# [Problem description]
Please output the entries that follow exactly, without a single image.

# [Excerpted data]
::::::::::

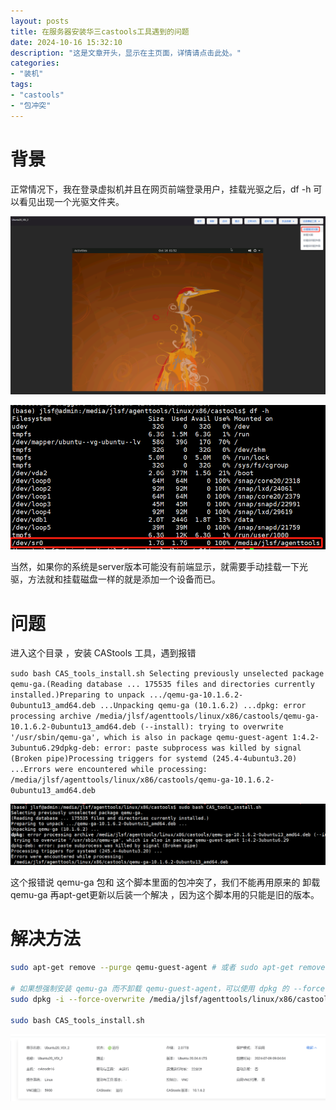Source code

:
 ```yaml
---
layout: posts
title: 在服务器安装华三castools工具遇到的问题
date: 2024-10-16 15:32:10
description: "这是文章开头，显示在主页面，详情请点击此处。"
categories: 
- "装机"
tags:
- "castools"
- "包冲突"
---
```


# 背景

正常情况下，我在登录虚拟机并且在网页前端登录用户，挂载光驱之后，df -h 可以看见出现一个光驱文件夹。

![1729043550725](%E5%9C%A8%E6%9C%8D%E5%8A%A1%E5%99%A8%E5%AE%89%E8%A3%85%E5%8D%8E%E4%B8%89castools%E5%B7%A5%E5%85%B7%E9%81%87%E5%88%B0%E7%9A%84%E9%97%AE%E9%A2%98/1729043550725.jpg)

![1729043674042](%E5%9C%A8%E6%9C%8D%E5%8A%A1%E5%99%A8%E5%AE%89%E8%A3%85%E5%8D%8E%E4%B8%89castools%E5%B7%A5%E5%85%B7%E9%81%87%E5%88%B0%E7%9A%84%E9%97%AE%E9%A2%98/1729043674042.jpg)

当然，如果你的系统是server版本可能没有前端显示，就需要手动挂载一下光驱，方法就和挂载磁盘一样的就是添加一个设备而已。

# 问题

进入这个目录 ，安装 CAStools 工具，遇到报错

`sudo bash CAS_tools_install.sh Selecting previously unselected package qemu-ga.(Reading database ... 175535 files and directories currently installed.)Preparing to unpack .../qemu-ga-10.1.6.2-0ubuntu13_amd64.deb ...Unpacking qemu-ga (10.1.6.2) ...dpkg: error processing archive /media/jlsf/agenttools/linux/x86/castools/qemu-ga-10.1.6.2-0ubuntu13_amd64.deb (--install): trying to overwrite '/usr/sbin/qemu-ga', which is also in package qemu-guest-agent 1:4.2-3ubuntu6.29dpkg-deb: error: paste subprocess was killed by signal (Broken pipe)Processing triggers for systemd (245.4-4ubuntu3.20) ...Errors were encountered while processing: /media/jlsf/agenttools/linux/x86/castools/qemu-ga-10.1.6.2-0ubuntu13_amd64.deb`

![12](%E5%9C%A8%E6%9C%8D%E5%8A%A1%E5%99%A8%E5%AE%89%E8%A3%85%E5%8D%8E%E4%B8%89castools%E5%B7%A5%E5%85%B7%E9%81%87%E5%88%B0%E7%9A%84%E9%97%AE%E9%A2%98/12.png)

这个报错说 qemu-ga 包和 这个脚本里面的包冲突了，我们不能再用原来的 卸载 qemu-ga 再apt-get更新以后装一个解决 ，因为这个脚本用的只能是旧的版本。



# 解决方法

```sh
sudo apt-get remove --purge qemu-guest-agent # 或者 sudo apt-get remove --purge qemu-ga

# 如果想强制安装 qemu-ga 而不卸载 qemu-guest-agent，可以使用 dpkg 的 --force-overwrite 选项来强制覆盖冲突的文件，但是我是先卸载了，然后再强制安装解决问题的。
sudo dpkg -i --force-overwrite /media/jlsf/agenttools/linux/x86/castools/qemu-ga-10.1.6.2-0ubuntu13_amd64.deb

sudo bash CAS_tools_install.sh
```

![1](%E5%9C%A8%E6%9C%8D%E5%8A%A1%E5%99%A8%E5%AE%89%E8%A3%85%E5%8D%8E%E4%B8%89castools%E5%B7%A5%E5%85%B7%E9%81%87%E5%88%B0%E7%9A%84%E9%97%AE%E9%A2%98/1.png)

::::::::::

# [Answer for this exercise]
Source code

:
 ```yaml
---
layout: posts
title: 在服务器安装华三castools工具遇到的问题
date: 2024-10-16 15:32:10
description: "这是文章开头，显示在主页面，详情请点击此处。"
categories: 
- "装机"
tags:
- "castools"
- "包冲突"
---
```


# 背景

正常情况下，我在登录虚拟机并且在网页前端登录用户，挂载光驱之后，df -h 可以看见出现一个光驱文件夹。

![1729043550725](%E5%9C%A8%E6%9C%8D%E5%8A%A1%E5%99%A8%E5%AE%89%E8%A3%85%E5%8D%8E%E4%B8%89castools%E5%B7%A5%E5%85%B7%E9%81%87%E5%88%B0%E7%9A%84%E9%97%AE%E9%A2%98/1729043550725.jpg)

![1729043674042](%E5%9C%A8%E6%9C%8D%E5%8A%A1%E5%99%A8%E5%AE%89%E8%A3%85%E5%8D%8E%E4%B8%89castools%E5%B7%A5%E5%85%B7%E9%81%87%E5%88%B0%E7%9A%84%E9%97%AE%E9%A2%98/1729043674042.jpg)

当然，如果你的系统是server版本可能没有前端显示，就需要手动挂载一下光驱，方法就和挂载磁盘一样的就是添加一个设备而已。

# 问题

进入这个目录 ，安装 CAStools 工具，遇到报错

`sudo bash CAS_tools_install.sh Selecting previously unselected package qemu-ga.(Reading database ... 175535 files and directories currently installed.)Preparing to unpack .../qemu-ga-10.1.6.2-0ubuntu13_amd64.deb ...Unpacking qemu-ga (10.1.6.2) ...dpkg: error processing archive /media/jlsf/agenttools/linux/x86/castools/qemu-ga-10.1.6.2-0ubuntu13_amd64.deb (--install): trying to overwrite '/usr/sbin/qemu-ga', which is also in package qemu-guest-agent 1:4.2-3ubuntu6.29dpkg-deb: error: paste subprocess was killed by signal (Broken pipe)Processing triggers for systemd (245.4-4ubuntu3.20) ...Errors were encountered while processing: /media/jlsf/agenttools/linux/x86/castools/qemu-ga-10.1.6.2-0ubuntu13_amd64.deb`

![12](%E5%9C%A8%E6%9C%8D%E5%8A%A1%E5%99%A8%E5%AE%89%E8%A3%85%E5%8D%8E%E4%B8%89castools%E5%B7%A5%E5%85%B7%E9%81%87%E5%88%B0%E7%9A%84%E9%97%AE%E9%A2%98/12.png)

这个报错说 qemu-ga 包和 这个脚本里面的包冲突了，我们不能再用原来的 卸载 qemu-ga 再apt-get更新以后装一个解决 ，因为这个脚本用的只能是旧的版本。



# 解决方法

```sh
sudo apt-get remove --purge qemu-guest-agent # 或者 sudo apt-get remove --purge qemu-ga

# 如果想强制安装 qemu-ga 而不卸载 qemu-guest-agent，可以使用 dpkg 的 --force-overwrite 选项来强制覆盖冲突的文件，但是我是先卸载了，然后再强制安装解决问题的。
sudo dpkg -i --force-overwrite /media/jlsf/agenttools/linux/x86/castools/qemu-ga-10.1.6.2-0ubuntu13_amd64.deb

sudo bash CAS_tools_install.sh
```

![1](%E5%9C%A8%E6%9C%8D%E5%8A%A1%E5%99%A8%E5%AE%89%E8%A3%85%E5%8D%8E%E4%B8%89castools%E5%B7%A5%E5%85%B7%E9%81%87%E5%88%B0%E7%9A%84%E9%97%AE%E9%A2%98/1.png)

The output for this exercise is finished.